* YOUR ASSIGNMENT *
Copy each line from the records below in which the word "dynamique" is found.

*** Opening of RECORDS PROVIDED ***

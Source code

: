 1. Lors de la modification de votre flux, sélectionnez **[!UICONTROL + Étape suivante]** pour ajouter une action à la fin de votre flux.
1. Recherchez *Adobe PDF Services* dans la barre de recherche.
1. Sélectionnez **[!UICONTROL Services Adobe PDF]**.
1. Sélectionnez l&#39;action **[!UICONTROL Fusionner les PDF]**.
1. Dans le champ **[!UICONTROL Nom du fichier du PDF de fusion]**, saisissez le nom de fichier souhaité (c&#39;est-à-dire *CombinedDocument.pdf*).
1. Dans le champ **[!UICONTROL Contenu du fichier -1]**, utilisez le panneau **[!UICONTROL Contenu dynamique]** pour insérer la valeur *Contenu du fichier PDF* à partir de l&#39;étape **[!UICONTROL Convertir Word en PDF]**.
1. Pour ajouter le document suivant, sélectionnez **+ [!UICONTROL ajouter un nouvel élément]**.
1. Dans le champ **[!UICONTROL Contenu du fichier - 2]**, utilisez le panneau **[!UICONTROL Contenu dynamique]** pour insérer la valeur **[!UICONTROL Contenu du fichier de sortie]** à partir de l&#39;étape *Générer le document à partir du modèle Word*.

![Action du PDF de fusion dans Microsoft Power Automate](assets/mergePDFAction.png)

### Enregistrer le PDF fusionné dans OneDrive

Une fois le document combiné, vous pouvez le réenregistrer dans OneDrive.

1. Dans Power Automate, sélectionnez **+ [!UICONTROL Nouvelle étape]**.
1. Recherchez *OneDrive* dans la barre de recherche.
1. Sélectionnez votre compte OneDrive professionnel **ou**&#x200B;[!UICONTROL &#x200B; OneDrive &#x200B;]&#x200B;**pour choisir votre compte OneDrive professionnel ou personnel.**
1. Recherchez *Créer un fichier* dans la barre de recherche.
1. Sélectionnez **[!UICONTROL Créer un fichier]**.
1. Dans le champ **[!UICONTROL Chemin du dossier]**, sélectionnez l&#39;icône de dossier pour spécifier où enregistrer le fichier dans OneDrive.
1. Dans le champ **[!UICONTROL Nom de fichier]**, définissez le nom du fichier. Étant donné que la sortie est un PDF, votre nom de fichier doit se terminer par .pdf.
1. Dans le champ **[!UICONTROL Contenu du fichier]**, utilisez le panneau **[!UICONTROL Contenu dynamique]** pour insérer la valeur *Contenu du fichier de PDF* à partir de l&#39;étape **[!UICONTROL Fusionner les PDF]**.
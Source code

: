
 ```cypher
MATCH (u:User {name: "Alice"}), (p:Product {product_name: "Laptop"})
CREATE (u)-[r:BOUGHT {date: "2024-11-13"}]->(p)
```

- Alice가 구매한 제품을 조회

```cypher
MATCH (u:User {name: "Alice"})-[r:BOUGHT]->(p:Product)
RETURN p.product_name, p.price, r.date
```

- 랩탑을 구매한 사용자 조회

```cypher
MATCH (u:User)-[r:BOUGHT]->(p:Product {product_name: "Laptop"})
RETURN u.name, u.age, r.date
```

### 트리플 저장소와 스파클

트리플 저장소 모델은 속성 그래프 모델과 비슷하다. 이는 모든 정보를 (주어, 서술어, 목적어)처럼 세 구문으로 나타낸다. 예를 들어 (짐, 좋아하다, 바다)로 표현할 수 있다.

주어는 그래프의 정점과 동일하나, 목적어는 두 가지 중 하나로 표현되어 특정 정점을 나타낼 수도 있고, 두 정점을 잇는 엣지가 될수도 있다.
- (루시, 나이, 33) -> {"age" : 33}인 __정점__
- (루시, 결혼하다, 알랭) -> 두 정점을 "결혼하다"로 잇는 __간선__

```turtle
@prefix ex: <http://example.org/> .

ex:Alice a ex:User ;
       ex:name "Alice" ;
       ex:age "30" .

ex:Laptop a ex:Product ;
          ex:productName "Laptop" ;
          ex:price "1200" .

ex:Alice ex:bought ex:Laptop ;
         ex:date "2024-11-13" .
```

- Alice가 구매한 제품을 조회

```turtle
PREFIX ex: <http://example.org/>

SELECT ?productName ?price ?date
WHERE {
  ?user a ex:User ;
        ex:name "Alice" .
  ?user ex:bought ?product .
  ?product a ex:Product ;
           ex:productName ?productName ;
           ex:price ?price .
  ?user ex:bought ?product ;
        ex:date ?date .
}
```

*** Close of RECORDS PROVIDED ***

* RESULT OF THIS EXERCISE *
1. Dans le champ **[!UICONTROL Contenu du fichier -1]**, utilisez le panneau **[!UICONTROL Contenu dynamique]** pour insérer la valeur *Contenu du fichier PDF* à partir de l&#39;étape **[!UICONTROL Convertir Word en PDF]**.
1. Dans le champ **[!UICONTROL Contenu du fichier - 2]**, utilisez le panneau **[!UICONTROL Contenu dynamique]** pour insérer la valeur **[!UICONTROL Contenu du fichier de sortie]** à partir de l&#39;étape *Générer le document à partir du modèle Word*.
1. Dans le champ **[!UICONTROL Contenu du fichier]**, utilisez le panneau **[!UICONTROL Contenu dynamique]** pour insérer la valeur *Contenu du fichier de PDF* à partir de l&#39;étape **[!UICONTROL Fusionner les PDF]**.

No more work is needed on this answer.